Opened 13 years ago

Closed 12 years ago

Last modified 11 years ago

#16649 closed Cleanup/optimization (fixed)

Models.save() refactoring: check updated rows to determine action

Reported by: Anssi Kääriäinen Owned by: nobody
Component: Database layer (models, ORM) Version: 1.3
Severity: Normal Keywords:
Cc: anssi.kaariainen@…, marti@… Triage Stage: Ready for checkin
Has patch: yes Needs documentation: no
Needs tests: no Patch needs improvement: no
Easy pickings: no UI/UX: no

Description

The attached patch implements a new logic for models.save(). Instead of the old

SELECT
if found:
    UPDATE
else:
    INSERT

The patch uses
UPDATE
if rows modified:
    DONE
else:
    INSERT

The logic is naturally more complex when tacking in account force_update, force_insert and all the corner cases.

As a teaser: load 1000 objects from db, update field, save. Almost 50% faster now. (Remember to run in one transaction).

The gain is that when the save() results in an update, there is no need for an extra select. In my somewhat limited tests, with PostgreSQL and 10000 saves of a simple model in single transaction the result was almost 50% speed up. The speedup is similar when using SQLite3.

For the insert case, when there is no PK value for the model, there is no effect. The result is an insert as always.

For the insert case where there is a PK value defined, and there is no matching pk value in the DB, the idea results in a speed loss. The reason is that when doing the UPDATE which doesn't update anything, the data must be transferred to the db. The speed loss is very small for models which have not too many / wide fields, and according to my quick testing, it is somewhere from 10 to 20% with very wide (100000 chars) models. This is localhost setup, so if there is a slow (as in throughput) network involved, I would imagine this would result in pretty much exactly 50% speed loss. There is patch attached to this ticket mitigating this ticket. In the end of this post there is an explanation how to mitigate this problem.

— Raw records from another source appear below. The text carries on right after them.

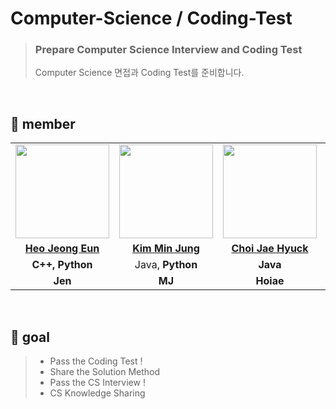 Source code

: # Computer-Science / Coding-Test

> ### Prepare Computer Science Interview and Coding Test
> Computer Science 면접과 Coding Test를 준비합니다. 

<br>

## 👋 member 
<table>
  <tr>
    <td align="center"><a href="https://github.com/Heo-Jeong-Eun"><img src="https://avatars.githubusercontent.com/Heo-Jeong-Eun" width="150px;" alt="">
    <td align="center"><a href="https://github.com/pushedrumex"><img src="https://avatars.githubusercontent.com/pushedrumex" width="150px;" alt="">
    <td align="center"><a href="https://github.com/hoiae"><img src="https://avatars.githubusercontent.com/hoiae" width="150px;" alt="">
    <td align="center"><a href="https://github.com/sronger"><img src="https://avatars.githubusercontent.com/sronger" width="150px;" alt="">
    <td align="center"><a href="https://github.com/ddang-jung"><img src="https://avatars.githubusercontent.com/ddang-jung" width="150px;" alt="">
    </td>
  </tr>
  <tr>
    <td align="center"><a href="https://github.com/Heo-Jeong-Eun"><b>Heo Jeong Eun</b></td>
    <td align="center"><a href="https://github.com/pushedrumex"><b>Kim Min Jung</b></td>
    <td align="center"><a href="https://github.com/hoiae"><b>Choi Jae Hyuck</b></td>
    <td align="center"><a href="https://github.com/sronger"><b>Kim Jun Tae</b></td>
    <td align="center"><a href="https://github.com/ddang-jung"><b>Kim Hyeon Jung</b></td>
  </tr>
  <tr>
    <td align="center"><strong>C++, Python</strong></td>
    <td align="center">Java, <strong>Python</strong></td>
    <td align="center"><strong>Java</strong></td>
    <td align="center"><strong>Python</strong></td>
    <td align="center"><strong>C</strong></td>
  </tr>
  <tr>
    <td align="center"><strong>Jen</strong></td>
    <td align="center"><strong>MJ</strong></td>
    <td align="center"><strong>Hoiae</strong></td>
    <td align="center"><strong>JT</strong></td>
    <td align="center"><strong>Hyeonjun</strong></td>
  </tr>
</table>

<br>

## 🚀 goal
> - Pass the Coding Test ! 
> - Share the Solution Method
> - Pass the CS Interview !
> - CS Knowledge Sharing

There is one big catch: It is currently very well documented that Django does a select and then based on that an update or an insert. I can't see changing that could break applications (famous last words) so this is just a documentation issue. The other downside is that this makes save_base more complicated. Especially the patch no2, we are sometimes selecting and sometimes updating as first action, and it is not easy to guess the path taken.

The speedtests I did are basically different ways of saving models with pk set and not set. I will post some benchmarks if this is not thrown out on backwards compatibility / complexity claims. I don't have any benchmarks worth posting at the moment.

All tests passed using SQLite3, running PostgreSQL tests currently. No new tests added. Needs documentation, but I might not be the best person to do that. MultiDB testing would be welcome. I hope to get some feedback. Negative or positive...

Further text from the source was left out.